Late arriving dimensions also
called as Early Arriving Facts, which occurs when dimension data arriving in
the data warehouse later than the fact data that references that dimension
record.
Early Arriving Fact or Late Arriving Dimension Scenario
In the common scenario for a data
warehouse, ETL (extract, transform, and load) processes are designed in a
manner that dimensions are fully processed first. Once the dimension processing
has been completed, the facts are loaded, with the assumption that all required
dimension data is already in place.
Late arriving dimensions break
this pattern, because the fact data is processed first, before the associated
dimension information. The ETL processes can encounter fact records that are
related to new dimension members i.e. members that have yet to be processed.

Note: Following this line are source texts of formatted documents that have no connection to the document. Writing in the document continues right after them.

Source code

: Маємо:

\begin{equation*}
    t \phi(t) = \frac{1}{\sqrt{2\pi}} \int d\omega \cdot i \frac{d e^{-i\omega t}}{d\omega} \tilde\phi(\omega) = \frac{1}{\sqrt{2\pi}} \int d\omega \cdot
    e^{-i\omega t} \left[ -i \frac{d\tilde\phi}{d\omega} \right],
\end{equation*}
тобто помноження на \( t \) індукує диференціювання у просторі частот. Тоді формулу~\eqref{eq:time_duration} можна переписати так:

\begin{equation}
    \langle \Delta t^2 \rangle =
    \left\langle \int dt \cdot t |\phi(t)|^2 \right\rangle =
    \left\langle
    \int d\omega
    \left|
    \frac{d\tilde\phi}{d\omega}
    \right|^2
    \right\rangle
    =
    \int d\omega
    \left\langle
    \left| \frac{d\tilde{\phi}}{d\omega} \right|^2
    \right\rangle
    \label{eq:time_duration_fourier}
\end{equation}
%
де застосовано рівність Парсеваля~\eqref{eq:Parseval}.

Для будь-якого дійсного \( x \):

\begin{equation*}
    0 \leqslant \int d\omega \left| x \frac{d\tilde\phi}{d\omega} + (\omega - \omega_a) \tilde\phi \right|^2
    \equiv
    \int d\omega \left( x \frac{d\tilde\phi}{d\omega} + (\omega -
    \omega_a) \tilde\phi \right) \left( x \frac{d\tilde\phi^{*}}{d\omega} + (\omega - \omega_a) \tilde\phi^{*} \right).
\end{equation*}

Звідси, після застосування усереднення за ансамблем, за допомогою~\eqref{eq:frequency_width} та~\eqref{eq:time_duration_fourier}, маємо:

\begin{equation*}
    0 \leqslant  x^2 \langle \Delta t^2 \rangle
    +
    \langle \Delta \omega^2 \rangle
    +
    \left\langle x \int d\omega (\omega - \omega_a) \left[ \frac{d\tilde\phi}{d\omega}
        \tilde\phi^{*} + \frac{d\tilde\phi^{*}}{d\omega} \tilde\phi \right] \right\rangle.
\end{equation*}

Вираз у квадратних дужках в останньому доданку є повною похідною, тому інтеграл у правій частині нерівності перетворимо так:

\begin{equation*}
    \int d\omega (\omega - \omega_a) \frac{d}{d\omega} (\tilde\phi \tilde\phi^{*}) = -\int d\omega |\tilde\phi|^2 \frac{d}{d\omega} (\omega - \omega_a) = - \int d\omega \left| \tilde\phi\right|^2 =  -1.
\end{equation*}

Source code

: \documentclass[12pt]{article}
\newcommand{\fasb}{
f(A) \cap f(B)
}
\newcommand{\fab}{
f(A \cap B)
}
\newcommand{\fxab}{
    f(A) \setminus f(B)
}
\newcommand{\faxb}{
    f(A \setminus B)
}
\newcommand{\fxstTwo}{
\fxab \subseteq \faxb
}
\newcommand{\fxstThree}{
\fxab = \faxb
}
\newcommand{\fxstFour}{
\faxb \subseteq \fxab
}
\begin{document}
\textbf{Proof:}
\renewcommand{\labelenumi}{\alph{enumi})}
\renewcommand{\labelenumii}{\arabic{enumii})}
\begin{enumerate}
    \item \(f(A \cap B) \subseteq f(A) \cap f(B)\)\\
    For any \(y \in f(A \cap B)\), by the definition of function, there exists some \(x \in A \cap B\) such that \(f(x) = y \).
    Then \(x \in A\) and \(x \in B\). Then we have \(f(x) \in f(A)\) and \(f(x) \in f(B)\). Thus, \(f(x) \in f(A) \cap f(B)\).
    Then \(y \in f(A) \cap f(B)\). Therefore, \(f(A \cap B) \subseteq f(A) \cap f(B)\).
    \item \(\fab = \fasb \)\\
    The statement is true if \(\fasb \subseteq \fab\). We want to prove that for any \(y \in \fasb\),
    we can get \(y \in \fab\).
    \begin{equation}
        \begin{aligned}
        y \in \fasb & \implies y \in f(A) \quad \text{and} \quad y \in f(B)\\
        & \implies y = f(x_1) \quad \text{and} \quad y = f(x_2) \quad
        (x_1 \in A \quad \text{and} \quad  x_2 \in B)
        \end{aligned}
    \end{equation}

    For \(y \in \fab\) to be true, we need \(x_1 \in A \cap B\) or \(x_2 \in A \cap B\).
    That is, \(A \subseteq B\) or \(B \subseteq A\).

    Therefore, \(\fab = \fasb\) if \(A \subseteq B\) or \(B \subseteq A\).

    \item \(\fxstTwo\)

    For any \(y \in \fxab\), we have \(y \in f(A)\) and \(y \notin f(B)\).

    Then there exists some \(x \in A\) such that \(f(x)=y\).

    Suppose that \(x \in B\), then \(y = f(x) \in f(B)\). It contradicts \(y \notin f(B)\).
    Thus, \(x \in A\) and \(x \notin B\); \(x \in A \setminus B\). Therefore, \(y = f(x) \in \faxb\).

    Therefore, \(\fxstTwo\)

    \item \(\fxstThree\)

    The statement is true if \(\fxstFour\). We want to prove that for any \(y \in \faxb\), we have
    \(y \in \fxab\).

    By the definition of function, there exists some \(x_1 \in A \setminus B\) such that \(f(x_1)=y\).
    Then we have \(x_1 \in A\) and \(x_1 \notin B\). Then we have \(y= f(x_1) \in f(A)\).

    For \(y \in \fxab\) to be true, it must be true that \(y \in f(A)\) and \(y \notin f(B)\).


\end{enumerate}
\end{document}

To Handling such type of scenario we are using below approach.
Ø
Never process the fact table
Ø
Park and retry the records
Ø
Insert a dummy value
Ø
Insert a row in the dimension and update it
letter
Never process the fact table
If the fact record to be loaded
is of no value without a reference to the late arriving dimension, and there is
no expectation that the late arriving dimension will ever show up, then there
is no reason to load the fact. Simply omit the record from the fact load. This
is rarely the case.
Park and retry the records
If the fact records to be loaded
are of no value without a reference to the late arriving dimension, and the
late arriving dimension is expected to show up eventually, then we can queue
the record until such time the dimension record is loaded. The queued record
must be flagged such that it is retried at a future time and loaded once a
related dimension record is loaded. It is typically a good idea to create a
queued record report to monitor this process.
Insert a dummy value
If the fact record does have
value without a reference to a related late arriving dimension, and we either
do not expect or do not care if a dimension record shows up at a later time,
then we can simply load the fact record with a foreign key reference to the
unknown record in the related dimension; typically -1 surrogate key value. Note
that we must pay particular attention to the fact grain if we are going to take
the unknown member approach to failed foreign key lookups. Most fact table
primary keys are set as a composite across foreign keys and degenerate
dimensions. If allowing a foreign key to be set to -1 cause a possible primary
key violation, then we need to look for other options such as adding a
degenerate dimension.
Insert a row in the dimension and update it letter
If the fact record has value without a reference to a related late arriving dimension, and we expect the late arriving dimension to show up at a later time, then we can use the natural key in the record bound for the fact table to seed a record (inferred member) in the related dimensions. Once the dimension record shows up, it will have the same natural key and the dimension record’s attributes can then be updated. Particular attention should be paid to the inferred member’s record time in cases where dimension history is tracked such as SCD 2 situations.